● YOUR TASK
Each entry that follows should be written again verbatim.

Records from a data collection
==============================

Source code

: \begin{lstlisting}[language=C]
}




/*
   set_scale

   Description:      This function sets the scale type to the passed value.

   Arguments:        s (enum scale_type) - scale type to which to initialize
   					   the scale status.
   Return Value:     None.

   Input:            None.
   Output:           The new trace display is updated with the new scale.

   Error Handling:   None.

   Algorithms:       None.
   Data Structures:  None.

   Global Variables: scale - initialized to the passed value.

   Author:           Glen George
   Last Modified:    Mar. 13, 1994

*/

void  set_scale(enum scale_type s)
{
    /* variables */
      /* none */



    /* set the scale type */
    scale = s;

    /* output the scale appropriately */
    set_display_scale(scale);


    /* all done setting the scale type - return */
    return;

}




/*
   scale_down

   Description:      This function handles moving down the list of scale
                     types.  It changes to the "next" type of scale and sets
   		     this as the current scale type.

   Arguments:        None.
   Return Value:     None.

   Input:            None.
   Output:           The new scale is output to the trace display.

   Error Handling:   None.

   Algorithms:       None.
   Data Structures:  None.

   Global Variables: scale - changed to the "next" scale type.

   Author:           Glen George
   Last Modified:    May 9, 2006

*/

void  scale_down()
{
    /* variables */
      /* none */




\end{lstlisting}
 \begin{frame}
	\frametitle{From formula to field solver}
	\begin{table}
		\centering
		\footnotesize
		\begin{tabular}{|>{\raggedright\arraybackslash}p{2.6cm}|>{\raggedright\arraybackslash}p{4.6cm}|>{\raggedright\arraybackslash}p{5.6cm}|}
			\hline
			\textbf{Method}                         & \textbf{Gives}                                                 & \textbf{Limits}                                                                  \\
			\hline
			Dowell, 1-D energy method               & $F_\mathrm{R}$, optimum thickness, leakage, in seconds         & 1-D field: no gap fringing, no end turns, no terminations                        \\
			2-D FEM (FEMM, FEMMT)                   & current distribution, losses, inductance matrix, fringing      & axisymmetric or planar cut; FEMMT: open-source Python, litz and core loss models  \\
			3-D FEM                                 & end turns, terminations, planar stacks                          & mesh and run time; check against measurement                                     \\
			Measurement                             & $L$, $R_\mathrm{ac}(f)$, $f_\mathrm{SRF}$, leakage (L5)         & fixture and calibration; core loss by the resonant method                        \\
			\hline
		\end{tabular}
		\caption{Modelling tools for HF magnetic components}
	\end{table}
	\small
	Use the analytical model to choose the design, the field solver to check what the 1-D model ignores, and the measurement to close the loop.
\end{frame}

==============================

● ANSWER TO THE EXERCISE
Source code

: \begin{lstlisting}[language=C]
}




/*
   set_scale

   Description:      This function sets the scale type to the passed value.

   Arguments:        s (enum scale_type) - scale type to which to initialize
   					   the scale status.
   Return Value:     None.

   Input:            None.
   Output:           The new trace display is updated with the new scale.

   Error Handling:   None.

   Algorithms:       None.
   Data Structures:  None.

   Global Variables: scale - initialized to the passed value.

   Author:           Glen George
   Last Modified:    Mar. 13, 1994

*/

void  set_scale(enum scale_type s)
{
    /* variables */
      /* none */



    /* set the scale type */
    scale = s;

    /* output the scale appropriately */
    set_display_scale(scale);


    /* all done setting the scale type - return */
    return;

}




/*
   scale_down

   Description:      This function handles moving down the list of scale
                     types.  It changes to the "next" type of scale and sets
   		     this as the current scale type.

   Arguments:        None.
   Return Value:     None.

   Input:            None.
   Output:           The new scale is output to the trace display.

   Error Handling:   None.

   Algorithms:       None.
   Data Structures:  None.

   Global Variables: scale - changed to the "next" scale type.

   Author:           Glen George
   Last Modified:    May 9, 2006

*/

void  scale_down()
{
    /* variables */
      /* none */




\end{lstlisting}
 \begin{frame}
	\frametitle{From formula to field solver}
	\begin{table}
		\centering
		\footnotesize
		\begin{tabular}{|>{\raggedright\arraybackslash}p{2.6cm}|>{\raggedright\arraybackslash}p{4.6cm}|>{\raggedright\arraybackslash}p{5.6cm}|}
			\hline
			\textbf{Method}                         & \textbf{Gives}                                                 & \textbf{Limits}                                                                  \\
			\hline
			Dowell, 1-D energy method               & $F_\mathrm{R}$, optimum thickness, leakage, in seconds         & 1-D field: no gap fringing, no end turns, no terminations                        \\
			2-D FEM (FEMM, FEMMT)                   & current distribution, losses, inductance matrix, fringing      & axisymmetric or planar cut; FEMMT: open-source Python, litz and core loss models  \\
			3-D FEM                                 & end turns, terminations, planar stacks                          & mesh and run time; check against measurement                                     \\
			Measurement                             & $L$, $R_\mathrm{ac}(f)$, $f_\mathrm{SRF}$, leakage (L5)         & fixture and calibration; core loss by the resonant method                        \\
			\hline
		\end{tabular}
		\caption{Modelling tools for HF magnetic components}
	\end{table}
	\small
	Use the analytical model to choose the design, the field solver to check what the 1-D model ignores, and the measurement to close the loop.
\end{frame}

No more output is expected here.